■ **Task details**: Pull every line that includes the word "nostrud" from the data.

■ **Dataset entries**:
..........
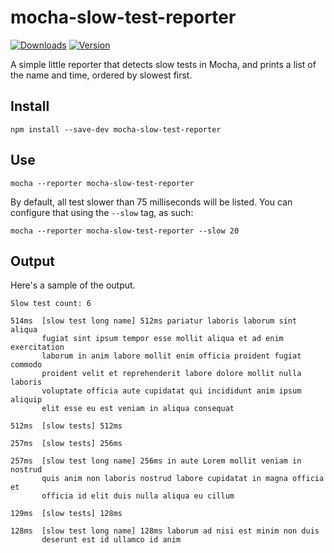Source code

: # mocha-slow-test-reporter

[![Downloads][7]][8] [![Version][9]][8]

[7]: https://img.shields.io/npm/dm/mocha-slow-test-reporter.svg
[8]: https://www.npmjs.com/package/mocha-slow-test-reporter
[9]: https://img.shields.io/npm/v/mocha-slow-test-reporter.svg

A simple little reporter that detects slow tests in Mocha, and prints a list of the name and time, ordered by slowest first.

## Install

    npm install --save-dev mocha-slow-test-reporter
    
## Use

    mocha --reporter mocha-slow-test-reporter

By default, all test slower than 75 milliseconds will be listed. You can configure that using the `--slow` tag, as such:

    mocha --reporter mocha-slow-test-reporter --slow 20
    
## Output

Here's a sample of the output.


```
Slow test count: 6

514ms  [slow test long name] 512ms pariatur laboris laborum sint aliqua
       fugiat sint ipsum tempor esse mollit aliqua et ad enim exercitation
       laborum in anim labore mollit enim officia proident fugiat commodo
       proident velit et reprehenderit labore dolore mollit nulla laboris
       voluptate officia aute cupidatat qui incididunt anim ipsum aliquip
       elit esse eu est veniam in aliqua consequat

512ms  [slow tests] 512ms

257ms  [slow tests] 256ms

257ms  [slow test long name] 256ms in aute Lorem mollit veniam in nostrud
       quis anim non laboris nostrud labore cupidatat in magna officia et
       officia id elit duis nulla aliqua eu cillum

129ms  [slow tests] 128ms

128ms  [slow test long name] 128ms laborum ad nisi est minim non duis
       deserunt est id ullamco id anim
```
..........
■ **Response to this exercise**:
257ms  [slow test long name] 256ms in aute Lorem mollit veniam in nostrud
       quis anim non laboris nostrud labore cupidatat in magna officia et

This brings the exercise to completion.